◆ **Try it**
Each line below with the string "module" should be copied.

◆ **Task inputs**
# # # # #

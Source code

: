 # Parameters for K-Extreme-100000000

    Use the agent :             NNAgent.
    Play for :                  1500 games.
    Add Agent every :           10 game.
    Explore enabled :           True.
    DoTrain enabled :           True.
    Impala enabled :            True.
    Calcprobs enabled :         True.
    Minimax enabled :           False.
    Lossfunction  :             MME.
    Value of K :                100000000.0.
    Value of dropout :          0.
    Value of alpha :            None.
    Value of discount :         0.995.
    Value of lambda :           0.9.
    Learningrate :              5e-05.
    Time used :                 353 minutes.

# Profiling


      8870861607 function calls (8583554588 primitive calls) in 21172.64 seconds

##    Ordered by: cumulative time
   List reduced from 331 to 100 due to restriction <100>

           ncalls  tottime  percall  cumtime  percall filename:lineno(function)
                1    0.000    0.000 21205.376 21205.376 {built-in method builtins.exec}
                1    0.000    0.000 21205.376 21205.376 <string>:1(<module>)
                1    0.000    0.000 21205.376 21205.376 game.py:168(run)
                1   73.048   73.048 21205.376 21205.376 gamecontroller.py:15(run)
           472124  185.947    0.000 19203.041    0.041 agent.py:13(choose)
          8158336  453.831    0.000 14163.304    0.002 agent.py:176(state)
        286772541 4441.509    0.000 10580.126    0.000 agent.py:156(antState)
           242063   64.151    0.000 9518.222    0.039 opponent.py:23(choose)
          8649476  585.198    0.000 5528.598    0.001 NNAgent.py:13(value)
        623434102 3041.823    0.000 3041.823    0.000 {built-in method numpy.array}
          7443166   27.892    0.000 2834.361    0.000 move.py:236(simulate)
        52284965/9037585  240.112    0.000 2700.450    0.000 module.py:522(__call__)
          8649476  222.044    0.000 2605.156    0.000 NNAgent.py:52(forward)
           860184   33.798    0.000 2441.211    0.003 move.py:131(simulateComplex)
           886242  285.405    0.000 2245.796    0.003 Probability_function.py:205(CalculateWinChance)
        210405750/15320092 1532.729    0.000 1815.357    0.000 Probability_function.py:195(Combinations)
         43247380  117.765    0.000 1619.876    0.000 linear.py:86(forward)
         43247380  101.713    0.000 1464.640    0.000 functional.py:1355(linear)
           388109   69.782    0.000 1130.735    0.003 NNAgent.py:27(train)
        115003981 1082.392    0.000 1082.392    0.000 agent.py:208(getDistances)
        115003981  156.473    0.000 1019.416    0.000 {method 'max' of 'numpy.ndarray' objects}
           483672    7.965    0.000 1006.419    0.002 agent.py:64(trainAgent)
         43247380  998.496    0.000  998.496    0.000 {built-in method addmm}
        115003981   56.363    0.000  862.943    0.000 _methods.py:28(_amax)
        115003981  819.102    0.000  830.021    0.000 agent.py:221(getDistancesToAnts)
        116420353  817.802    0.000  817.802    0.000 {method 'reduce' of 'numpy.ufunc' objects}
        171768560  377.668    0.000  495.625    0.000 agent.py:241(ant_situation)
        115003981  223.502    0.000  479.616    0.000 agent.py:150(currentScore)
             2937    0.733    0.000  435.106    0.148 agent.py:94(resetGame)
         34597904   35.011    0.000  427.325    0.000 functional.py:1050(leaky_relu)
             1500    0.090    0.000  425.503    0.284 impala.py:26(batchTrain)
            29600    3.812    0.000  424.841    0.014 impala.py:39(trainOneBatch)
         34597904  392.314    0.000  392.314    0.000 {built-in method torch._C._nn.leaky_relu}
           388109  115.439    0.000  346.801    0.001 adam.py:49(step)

# # # # #

◆ **Solution to this exercise**
                1    0.000    0.000 21205.376 21205.376 <string>:1(<module>)
        52284965/9037585  240.112    0.000 2700.450    0.000 module.py:522(__call__)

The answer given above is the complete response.